I'm an old 6502 guy myself, but this is seriously cool. I love projects like this-- I hope it inspires others, especially the young'uns, to take a look at some of the chips of yesterday.
Originally I/O was fixed to the IDE port allowing master and slave drives called IDE0: and IDE1: but now drive names are more virtual and are assigned to devices (“DRV0:”, “DRV1:” etc)

Is that wise? Shouldn't they be prefixed/suffixed with forward slashes?

The video is excellent :-)
From Wikipedia's article on the (Nintendo) Game Boy Color[1]: "The processor, which is a Z80 workalike made by Sharp with a few extra (bit manipulation) instructions, has a clock speed of approx."

From Wikipedia's article on the (Texas Instruments) TI-84 Plus Series[2]: "CPU: Zilog Z80 15 MHz, with 6 MHz compatibility mode."

Does this mean that a simple program written in Z80 Assembly could be run on both V4Z80P and Game Boy Color and/or TI-84 Plus with minor to no modifications? Does anybody know of any examples of this?

[1]: http://en.wikipedia.org/wiki/Game_Boy_Color

[2]: http://en.wikipedia.org/wiki/TI-84_Plus_series

No, because these machines have different I/O & graphics hardware and no common operating system or BIOS layer to abstract them.
The specs are not just different, they're pretty much unresolvable.

The TI-8x series - even the 68k-based TI-89 - uses a 1-bit raster display(grayscale is achieved with CPU-heavy high-frequency toggling) with different resolutions and wider aspect ratios than the Game Boy, and it has no built-in audio. The Game Boy has character-mapped sprite, background, and foreground layers and audio functions with pulse, DPCM, and noise channels(it should also be noted that like the NES before it, sound functions are integrated onto a custom CPU; it has a substantially different instruction set that is a cross of 8080 and Z80 capabilities).

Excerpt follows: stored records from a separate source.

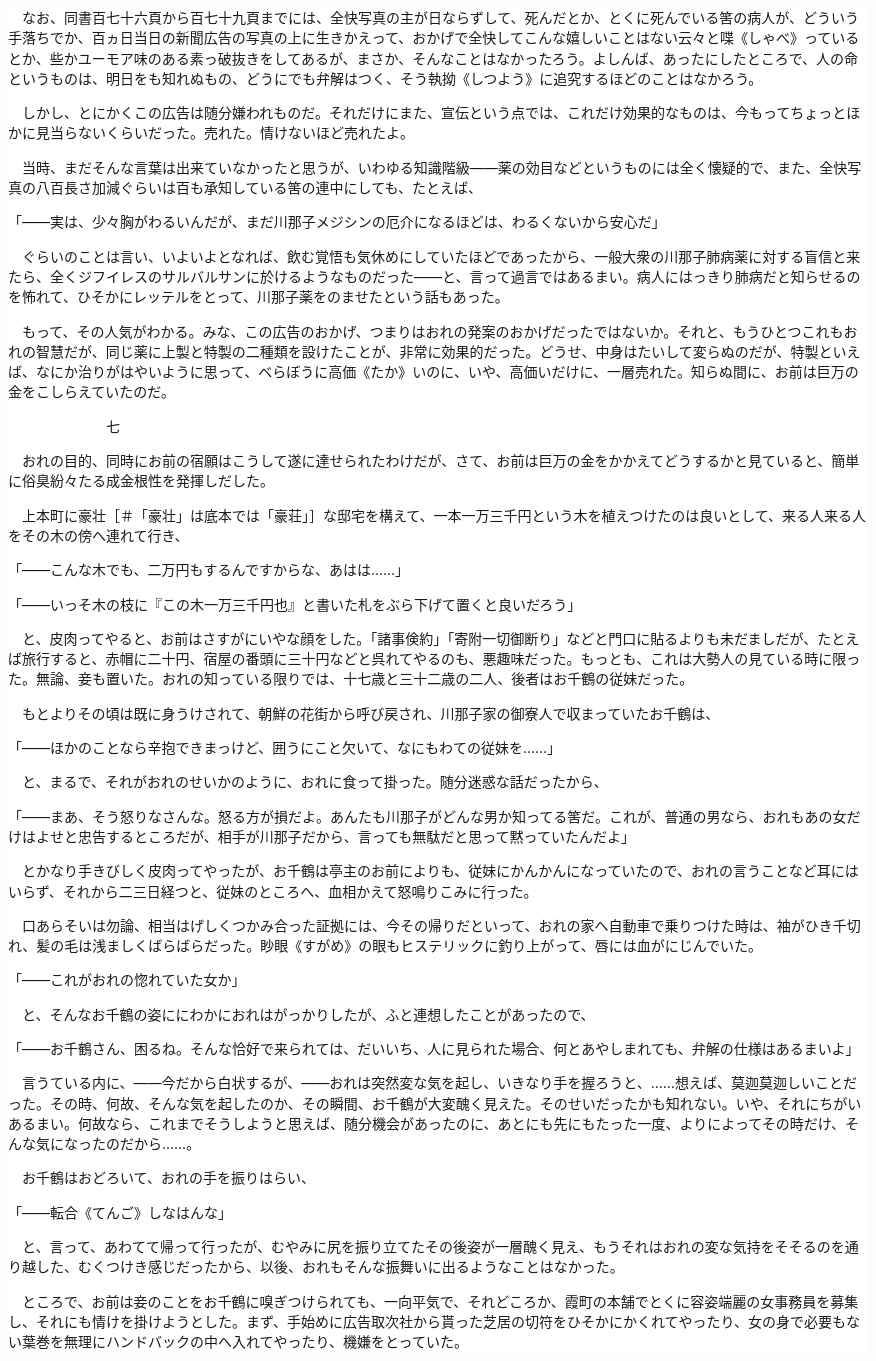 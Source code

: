 　なお、同書百七十六頁から百七十九頁までには、全快写真の主が日ならずして、死んだとか、とくに死んでいる筈の病人が、どういう手落ちでか、百ヵ日当日の新聞広告の写真の上に生きかえって、おかげで全快してこんな嬉しいことはない云々と喋《しゃべ》っているとか、些かユーモア味のある素っ破抜きをしてあるが、まさか、そんなことはなかったろう。よしんば、あったにしたところで、人の命というものは、明日をも知れぬもの、どうにでも弁解はつく、そう執拗《しつよう》に追究するほどのことはなかろう。

　しかし、とにかくこの広告は随分嫌われものだ。それだけにまた、宣伝という点では、これだけ効果的なものは、今もってちょっとほかに見当らないくらいだった。売れた。情けないほど売れたよ。

　当時、まだそんな言葉は出来ていなかったと思うが、いわゆる知識階級――薬の効目などというものには全く懐疑的で、また、全快写真の八百長さ加減ぐらいは百も承知している筈の連中にしても、たとえば、

「――実は、少々胸がわるいんだが、まだ川那子メジシンの厄介になるほどは、わるくないから安心だ」

　ぐらいのことは言い、いよいよとなれば、飲む覚悟も気休めにしていたほどであったから、一般大衆の川那子肺病薬に対する盲信と来たら、全くジフイレスのサルバルサンに於けるようなものだった――と、言って過言ではあるまい。病人にはっきり肺病だと知らせるのを怖れて、ひそかにレッテルをとって、川那子薬をのませたという話もあった。

　もって、その人気がわかる。みな、この広告のおかげ、つまりはおれの発案のおかげだったではないか。それと、もうひとつこれもおれの智慧だが、同じ薬に上製と特製の二種類を設けたことが、非常に効果的だった。どうせ、中身はたいして変らぬのだが、特製といえば、なにか治りがはやいように思って、べらぼうに高価《たか》いのに、いや、高価いだけに、一層売れた。知らぬ間に、お前は巨万の金をこしらえていたのだ。



　　　　　　　七



　おれの目的、同時にお前の宿願はこうして遂に達せられたわけだが、さて、お前は巨万の金をかかえてどうするかと見ていると、簡単に俗臭紛々たる成金根性を発揮しだした。

　上本町に豪壮［＃「豪壮」は底本では「豪荘」］な邸宅を構えて、一本一万三千円という木を植えつけたのは良いとして、来る人来る人をその木の傍へ連れて行き、

「――こんな木でも、二万円もするんですからな、あはは……」

「――いっそ木の枝に『この木一万三千円也』と書いた札をぶら下げて置くと良いだろう」

　と、皮肉ってやると、お前はさすがにいやな顔をした。「諸事倹約」「寄附一切御断り」などと門口に貼るよりも未だましだが、たとえば旅行すると、赤帽に二十円、宿屋の番頭に三十円などと呉れてやるのも、悪趣味だった。もっとも、これは大勢人の見ている時に限った。無論、妾も置いた。おれの知っている限りでは、十七歳と三十二歳の二人、後者はお千鶴の従妹だった。

　もとよりその頃は既に身うけされて、朝鮮の花街から呼び戻され、川那子家の御寮人で収まっていたお千鶴は、

「――ほかのことなら辛抱できまっけど、囲うにこと欠いて、なにもわての従妹を……」

　と、まるで、それがおれのせいかのように、おれに食って掛った。随分迷惑な話だったから、

「――まあ、そう怒りなさんな。怒る方が損だよ。あんたも川那子がどんな男か知ってる筈だ。これが、普通の男なら、おれもあの女だけはよせと忠告するところだが、相手が川那子だから、言っても無駄だと思って黙っていたんだよ」

　とかなり手きびしく皮肉ってやったが、お千鶴は亭主のお前によりも、従妹にかんかんになっていたので、おれの言うことなど耳にはいらず、それから二三日経つと、従妹のところへ、血相かえて怒鳴りこみに行った。

　口あらそいは勿論、相当はげしくつかみ合った証拠には、今その帰りだといって、おれの家へ自動車で乗りつけた時は、袖がひき千切れ、髪の毛は浅ましくばらばらだった。眇眼《すがめ》の眼もヒステリックに釣り上がって、唇には血がにじんでいた。

「――これがおれの惚れていた女か」

　と、そんなお千鶴の姿ににわかにおれはがっかりしたが、ふと連想したことがあったので、

「――お千鶴さん、困るね。そんな恰好で来られては、だいいち、人に見られた場合、何とあやしまれても、弁解の仕様はあるまいよ」

　言うている内に、――今だから白状するが、――おれは突然変な気を起し、いきなり手を握ろうと、……想えば、莫迦莫迦しいことだった。その時、何故、そんな気を起したのか、その瞬間、お千鶴が大変醜く見えた。そのせいだったかも知れない。いや、それにちがいあるまい。何故なら、これまでそうしようと思えば、随分機会があったのに、あとにも先にもたった一度、よりによってその時だけ、そんな気になったのだから……。

　お千鶴はおどろいて、おれの手を振りはらい、

「――転合《てんご》しなはんな」

　と、言って、あわてて帰って行ったが、むやみに尻を振り立てたその後姿が一層醜く見え、もうそれはおれの変な気持をそそるのを通り越した、むくつけき感じだったから、以後、おれもそんな振舞いに出るようなことはなかった。

　ところで、お前は妾のことをお千鶴に嗅ぎつけられても、一向平気で、それどころか、霞町の本舗でとくに容姿端麗の女事務員を募集し、それにも情けを掛けようとした。まず、手始めに広告取次社から貰った芝居の切符をひそかにかくれてやったり、女の身で必要もない葉巻を無理にハンドバックの中へ入れてやったり、機嫌をとっていた。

They both have plenty of buttons, so there is at least a common functionality subset there.

The main advantage of the TI is that there's a large amount of memory/storage for an 8-bit processor(128kb, 48kb user data within the OS, 1.5MB flash). The Game Boy, like most cartridge consoles, is memory-starved and relies on ROM for everything. So there's little hope for porting TI games to Game Boy, as well.

Edit: Despite this, someone did a GB emulator: http://www.youtube.com/watch?v=-a9ZhxMREj0

It has quite a few quality issues.

Utterly heroic singing piggery. My hat's off to the OP.